* Records for the task *
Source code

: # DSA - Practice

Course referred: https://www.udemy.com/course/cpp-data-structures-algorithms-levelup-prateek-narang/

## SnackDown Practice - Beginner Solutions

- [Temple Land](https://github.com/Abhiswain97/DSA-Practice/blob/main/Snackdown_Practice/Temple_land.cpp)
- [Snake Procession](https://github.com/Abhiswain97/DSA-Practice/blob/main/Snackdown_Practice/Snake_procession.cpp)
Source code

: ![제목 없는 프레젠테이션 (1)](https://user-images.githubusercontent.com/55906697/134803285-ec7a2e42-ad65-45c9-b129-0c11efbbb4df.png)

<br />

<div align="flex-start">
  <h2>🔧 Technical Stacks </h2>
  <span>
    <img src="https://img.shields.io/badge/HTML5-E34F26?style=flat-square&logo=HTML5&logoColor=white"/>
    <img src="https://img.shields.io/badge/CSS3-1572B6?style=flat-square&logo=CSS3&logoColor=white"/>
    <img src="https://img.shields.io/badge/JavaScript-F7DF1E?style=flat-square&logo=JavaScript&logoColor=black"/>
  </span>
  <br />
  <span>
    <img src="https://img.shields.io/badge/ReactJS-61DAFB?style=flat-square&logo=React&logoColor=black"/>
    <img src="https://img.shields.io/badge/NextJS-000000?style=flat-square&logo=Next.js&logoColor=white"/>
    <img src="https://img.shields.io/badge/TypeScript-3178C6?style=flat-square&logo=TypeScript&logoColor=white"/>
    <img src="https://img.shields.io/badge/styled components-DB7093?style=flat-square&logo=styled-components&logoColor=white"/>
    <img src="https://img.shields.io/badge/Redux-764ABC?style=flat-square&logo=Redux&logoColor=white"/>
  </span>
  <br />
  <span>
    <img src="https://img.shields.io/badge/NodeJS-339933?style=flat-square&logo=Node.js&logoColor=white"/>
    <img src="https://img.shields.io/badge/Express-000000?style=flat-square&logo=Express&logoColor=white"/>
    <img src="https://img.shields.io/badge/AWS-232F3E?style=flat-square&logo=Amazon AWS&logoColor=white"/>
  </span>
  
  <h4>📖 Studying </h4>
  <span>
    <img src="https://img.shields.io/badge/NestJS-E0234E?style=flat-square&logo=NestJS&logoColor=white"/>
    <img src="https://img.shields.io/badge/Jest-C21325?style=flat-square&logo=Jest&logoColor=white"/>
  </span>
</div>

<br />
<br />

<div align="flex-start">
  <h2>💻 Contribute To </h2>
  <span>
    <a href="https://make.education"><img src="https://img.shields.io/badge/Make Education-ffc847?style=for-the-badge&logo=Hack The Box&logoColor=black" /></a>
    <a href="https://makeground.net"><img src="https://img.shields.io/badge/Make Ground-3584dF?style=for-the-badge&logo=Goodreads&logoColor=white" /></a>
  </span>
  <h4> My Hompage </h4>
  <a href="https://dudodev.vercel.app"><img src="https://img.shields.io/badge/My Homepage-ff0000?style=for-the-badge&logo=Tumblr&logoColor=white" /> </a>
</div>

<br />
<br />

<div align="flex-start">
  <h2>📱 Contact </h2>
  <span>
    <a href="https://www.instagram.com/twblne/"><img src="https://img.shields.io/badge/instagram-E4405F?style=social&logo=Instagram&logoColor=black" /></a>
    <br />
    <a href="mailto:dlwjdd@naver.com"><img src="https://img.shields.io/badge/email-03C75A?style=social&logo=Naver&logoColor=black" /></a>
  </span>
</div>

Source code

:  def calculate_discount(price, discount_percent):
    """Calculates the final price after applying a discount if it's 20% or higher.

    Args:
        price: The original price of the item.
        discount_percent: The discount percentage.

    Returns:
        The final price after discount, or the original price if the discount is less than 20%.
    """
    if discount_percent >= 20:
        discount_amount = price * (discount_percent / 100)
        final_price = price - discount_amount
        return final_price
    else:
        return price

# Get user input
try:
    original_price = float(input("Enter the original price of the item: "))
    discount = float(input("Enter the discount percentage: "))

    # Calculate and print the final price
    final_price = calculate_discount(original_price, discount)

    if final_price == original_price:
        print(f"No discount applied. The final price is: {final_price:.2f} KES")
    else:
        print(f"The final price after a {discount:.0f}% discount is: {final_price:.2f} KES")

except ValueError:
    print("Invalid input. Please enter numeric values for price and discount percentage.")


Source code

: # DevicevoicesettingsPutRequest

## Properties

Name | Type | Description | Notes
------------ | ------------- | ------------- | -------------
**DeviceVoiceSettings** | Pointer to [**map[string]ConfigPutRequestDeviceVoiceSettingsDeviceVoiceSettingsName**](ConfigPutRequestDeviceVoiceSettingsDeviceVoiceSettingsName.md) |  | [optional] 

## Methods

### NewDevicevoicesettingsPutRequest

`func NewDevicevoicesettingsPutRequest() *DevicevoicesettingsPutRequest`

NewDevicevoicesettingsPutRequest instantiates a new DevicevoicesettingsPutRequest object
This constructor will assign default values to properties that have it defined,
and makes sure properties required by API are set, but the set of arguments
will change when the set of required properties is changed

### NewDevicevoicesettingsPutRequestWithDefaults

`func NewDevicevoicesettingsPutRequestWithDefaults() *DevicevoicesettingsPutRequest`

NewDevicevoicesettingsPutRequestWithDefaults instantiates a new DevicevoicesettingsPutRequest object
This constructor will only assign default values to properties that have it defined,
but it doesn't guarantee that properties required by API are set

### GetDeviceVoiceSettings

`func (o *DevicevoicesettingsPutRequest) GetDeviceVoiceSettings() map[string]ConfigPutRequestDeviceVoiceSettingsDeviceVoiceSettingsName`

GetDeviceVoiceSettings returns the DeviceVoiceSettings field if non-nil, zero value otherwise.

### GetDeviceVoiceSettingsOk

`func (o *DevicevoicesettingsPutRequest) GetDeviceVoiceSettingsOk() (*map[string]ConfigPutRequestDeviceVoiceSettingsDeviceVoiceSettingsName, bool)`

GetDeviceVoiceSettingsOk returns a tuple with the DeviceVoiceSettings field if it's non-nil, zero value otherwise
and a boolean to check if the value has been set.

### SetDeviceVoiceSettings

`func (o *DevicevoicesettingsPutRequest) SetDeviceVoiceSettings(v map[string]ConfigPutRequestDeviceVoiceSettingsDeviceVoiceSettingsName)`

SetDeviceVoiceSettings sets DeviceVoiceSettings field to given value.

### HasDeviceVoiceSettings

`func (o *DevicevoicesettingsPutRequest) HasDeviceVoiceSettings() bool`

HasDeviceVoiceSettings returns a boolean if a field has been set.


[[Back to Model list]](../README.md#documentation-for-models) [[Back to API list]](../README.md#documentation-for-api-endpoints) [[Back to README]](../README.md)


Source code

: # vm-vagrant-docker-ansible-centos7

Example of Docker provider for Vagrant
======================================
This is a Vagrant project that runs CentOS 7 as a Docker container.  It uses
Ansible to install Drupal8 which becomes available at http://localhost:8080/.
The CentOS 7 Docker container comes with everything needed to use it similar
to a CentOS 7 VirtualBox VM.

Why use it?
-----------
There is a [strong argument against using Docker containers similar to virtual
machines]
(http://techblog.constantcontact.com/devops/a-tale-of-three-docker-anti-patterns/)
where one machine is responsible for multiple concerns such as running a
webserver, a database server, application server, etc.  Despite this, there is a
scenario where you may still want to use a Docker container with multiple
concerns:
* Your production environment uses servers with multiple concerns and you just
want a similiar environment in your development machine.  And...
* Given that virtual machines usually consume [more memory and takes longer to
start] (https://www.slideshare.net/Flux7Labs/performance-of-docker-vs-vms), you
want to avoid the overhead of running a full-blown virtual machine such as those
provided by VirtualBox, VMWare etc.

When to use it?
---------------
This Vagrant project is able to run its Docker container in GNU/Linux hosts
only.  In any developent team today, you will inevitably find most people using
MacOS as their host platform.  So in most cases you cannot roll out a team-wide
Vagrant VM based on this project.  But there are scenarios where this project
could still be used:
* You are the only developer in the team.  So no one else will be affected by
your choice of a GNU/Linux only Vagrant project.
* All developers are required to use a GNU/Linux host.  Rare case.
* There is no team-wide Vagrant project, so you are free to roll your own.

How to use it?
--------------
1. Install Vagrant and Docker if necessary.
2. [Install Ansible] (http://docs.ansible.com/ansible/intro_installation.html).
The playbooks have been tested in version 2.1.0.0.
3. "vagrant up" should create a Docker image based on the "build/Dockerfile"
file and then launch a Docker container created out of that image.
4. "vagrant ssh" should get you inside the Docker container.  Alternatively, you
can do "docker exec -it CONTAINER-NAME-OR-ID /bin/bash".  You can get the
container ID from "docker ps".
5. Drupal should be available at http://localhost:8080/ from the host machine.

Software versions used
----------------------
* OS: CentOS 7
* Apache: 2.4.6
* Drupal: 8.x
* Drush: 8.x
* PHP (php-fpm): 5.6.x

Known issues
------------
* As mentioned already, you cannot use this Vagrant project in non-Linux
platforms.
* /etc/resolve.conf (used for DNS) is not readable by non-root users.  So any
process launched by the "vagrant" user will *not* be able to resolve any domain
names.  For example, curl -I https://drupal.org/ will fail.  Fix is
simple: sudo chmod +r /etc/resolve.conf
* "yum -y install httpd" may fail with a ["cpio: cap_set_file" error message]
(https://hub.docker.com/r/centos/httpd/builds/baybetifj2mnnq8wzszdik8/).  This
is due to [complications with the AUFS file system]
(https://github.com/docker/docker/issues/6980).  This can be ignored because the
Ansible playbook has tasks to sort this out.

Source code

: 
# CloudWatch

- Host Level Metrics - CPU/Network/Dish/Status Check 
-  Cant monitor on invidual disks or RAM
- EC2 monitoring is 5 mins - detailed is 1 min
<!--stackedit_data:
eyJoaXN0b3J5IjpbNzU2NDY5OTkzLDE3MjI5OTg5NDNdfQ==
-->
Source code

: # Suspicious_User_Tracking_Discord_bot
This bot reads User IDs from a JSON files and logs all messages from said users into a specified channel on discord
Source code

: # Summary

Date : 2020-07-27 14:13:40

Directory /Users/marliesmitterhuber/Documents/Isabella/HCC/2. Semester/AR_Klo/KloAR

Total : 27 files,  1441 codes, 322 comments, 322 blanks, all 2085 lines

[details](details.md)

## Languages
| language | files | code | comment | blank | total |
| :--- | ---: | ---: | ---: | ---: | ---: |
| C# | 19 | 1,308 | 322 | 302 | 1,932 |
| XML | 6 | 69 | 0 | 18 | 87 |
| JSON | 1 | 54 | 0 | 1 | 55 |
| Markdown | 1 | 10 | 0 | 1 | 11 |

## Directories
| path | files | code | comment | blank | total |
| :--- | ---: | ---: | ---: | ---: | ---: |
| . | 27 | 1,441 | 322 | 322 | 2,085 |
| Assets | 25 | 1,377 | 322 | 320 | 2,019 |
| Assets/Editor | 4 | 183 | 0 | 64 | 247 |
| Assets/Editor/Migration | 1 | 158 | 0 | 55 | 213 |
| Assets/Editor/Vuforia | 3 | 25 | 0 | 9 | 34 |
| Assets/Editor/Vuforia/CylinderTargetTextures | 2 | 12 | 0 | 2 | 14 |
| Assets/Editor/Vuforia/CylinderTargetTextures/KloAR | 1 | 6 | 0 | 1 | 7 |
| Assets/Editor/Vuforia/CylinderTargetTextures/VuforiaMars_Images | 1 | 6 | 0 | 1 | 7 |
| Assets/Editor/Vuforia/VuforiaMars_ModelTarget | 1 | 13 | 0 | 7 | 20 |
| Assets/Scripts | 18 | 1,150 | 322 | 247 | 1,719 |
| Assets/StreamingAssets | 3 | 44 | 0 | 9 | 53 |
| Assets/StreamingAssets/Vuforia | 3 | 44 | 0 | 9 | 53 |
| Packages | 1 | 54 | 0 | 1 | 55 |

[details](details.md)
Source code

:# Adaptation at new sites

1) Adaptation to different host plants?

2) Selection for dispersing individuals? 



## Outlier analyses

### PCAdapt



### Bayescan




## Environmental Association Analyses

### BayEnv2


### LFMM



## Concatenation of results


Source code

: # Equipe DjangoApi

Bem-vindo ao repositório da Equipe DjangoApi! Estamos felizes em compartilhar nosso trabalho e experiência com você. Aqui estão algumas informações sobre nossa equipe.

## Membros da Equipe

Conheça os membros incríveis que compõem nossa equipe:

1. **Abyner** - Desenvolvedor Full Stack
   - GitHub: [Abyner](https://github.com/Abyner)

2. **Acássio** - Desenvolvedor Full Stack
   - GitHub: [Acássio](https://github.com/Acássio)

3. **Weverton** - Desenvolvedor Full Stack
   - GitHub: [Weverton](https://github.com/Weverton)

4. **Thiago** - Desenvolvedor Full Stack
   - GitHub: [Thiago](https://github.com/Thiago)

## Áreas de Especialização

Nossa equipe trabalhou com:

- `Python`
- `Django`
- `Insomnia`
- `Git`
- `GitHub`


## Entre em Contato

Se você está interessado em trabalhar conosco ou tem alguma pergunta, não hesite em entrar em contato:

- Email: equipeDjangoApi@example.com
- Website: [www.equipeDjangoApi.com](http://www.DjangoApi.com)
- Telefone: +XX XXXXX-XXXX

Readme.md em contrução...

* Exercise instructions *
Every line of the listing that includes the word "field" belongs in the answer.

* Solution below *
GetDeviceVoiceSettings returns the DeviceVoiceSettings field if non-nil, zero value otherwise.
GetDeviceVoiceSettingsOk returns a tuple with the DeviceVoiceSettings field if it's non-nil, zero value otherwise
SetDeviceVoiceSettings sets DeviceVoiceSettings field to given value.
HasDeviceVoiceSettings returns a boolean if a field has been set.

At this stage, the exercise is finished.